I think it is more likely than not A.I. will prove tremendously destructive to the availability of on-air jobs.

Both Audacy and Beasley are mentioning "A.I." in their corporate-speak blather these days. They probably are not alone, but those happen to be the two examples I've seen firsthand.

It doesn't take a rocket scientist to figure out how they wish to deploy it.

 
I think it is more likely than not A.I. will prove tremendously destructive to the availability of on-air jobs.

What else is new? My take on it is this: If it sucks, and people don't like it, they won't listen, and the stations won't make money.

On the other hand, there are already a lot of stations that have zero audience. So this is a cost effective way to fill the time.

There are a lot of voice jobs that real talent don't like doing. This is a way to get it done.

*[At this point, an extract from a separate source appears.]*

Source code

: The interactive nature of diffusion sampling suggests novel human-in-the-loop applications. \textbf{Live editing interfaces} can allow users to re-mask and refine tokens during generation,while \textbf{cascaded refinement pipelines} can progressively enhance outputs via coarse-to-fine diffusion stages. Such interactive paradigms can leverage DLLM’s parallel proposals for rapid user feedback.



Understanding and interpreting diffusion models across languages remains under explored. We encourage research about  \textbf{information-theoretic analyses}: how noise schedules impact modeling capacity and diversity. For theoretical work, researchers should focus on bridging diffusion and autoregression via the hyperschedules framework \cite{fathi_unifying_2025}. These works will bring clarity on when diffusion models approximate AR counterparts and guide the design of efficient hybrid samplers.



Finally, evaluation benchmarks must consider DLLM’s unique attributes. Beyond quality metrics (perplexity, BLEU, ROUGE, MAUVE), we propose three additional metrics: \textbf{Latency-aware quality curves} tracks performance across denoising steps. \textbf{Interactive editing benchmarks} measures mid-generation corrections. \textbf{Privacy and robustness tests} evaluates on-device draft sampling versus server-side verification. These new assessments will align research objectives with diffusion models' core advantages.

So I think there's a place for it. But not every place is appropriate.
 
There are a lot of voice jobs that real talent don't like doing. This is a way to get it done.

Most of the talent I know of are very busy doing voicetracking among other things. You're right, they probably don't like it very much but you know what they do like? Being employed and being able to pay their bills and raise their families.

A.I. is going to kill countless jobs whether they're in radio or elsewhere. It's going to be far worse than what happened when all the American manufacturing jobs got outsourced to China because with A.I. the transformation is going to happen much faster, and the rate of unemployment is going to take off like a rocket.

As for radio, music stations are already heavily voicetracked outside of mornings so it seems clear that A.I. voices will take over from humans doing that job. The corporations understand those jocks are tracking multiple stations in faraway markets with little connection to each one these days, and that makes them expendable. Since they're not providing any real companionship anymore, does it really matter if a pleasant A.I. voice is reading the liner or introducing the song?

Your casual, "this is a way to get it done" attitude when talking about mass firings is pretty contemptible but we can't say you're wrong. That's inevitably the phrase being uttered in every corporate boardroom right about now. If it leads to bigger bonuses in the C-Suite, they will always "get it done".
 
A.I. is going to kill countless jobs whether they're in radio or elsewhere.

Maybe. Then again, there's something called AFTRA. Do you know what that is? They're signing up radio stations across the country. SAG-AFTRA signed a very lucrative contract with the movie studios last summer. That contract was all about AI. So if people are concerned about their jobs, maybe they should look into getting signed with AFTRA.

If it leads to bigger bonuses in the C-Suite, they will always "get it done".

Everybody is looking out for themselves. That includes the management. No big surprise. Getting a job is not accepting charity. It's a business just like everything else. Management signs big contracts. Maybe other parts of the food chain should look into doing that. I'm a big fan of every part of the industry becoming more professional, and that begins with a contract.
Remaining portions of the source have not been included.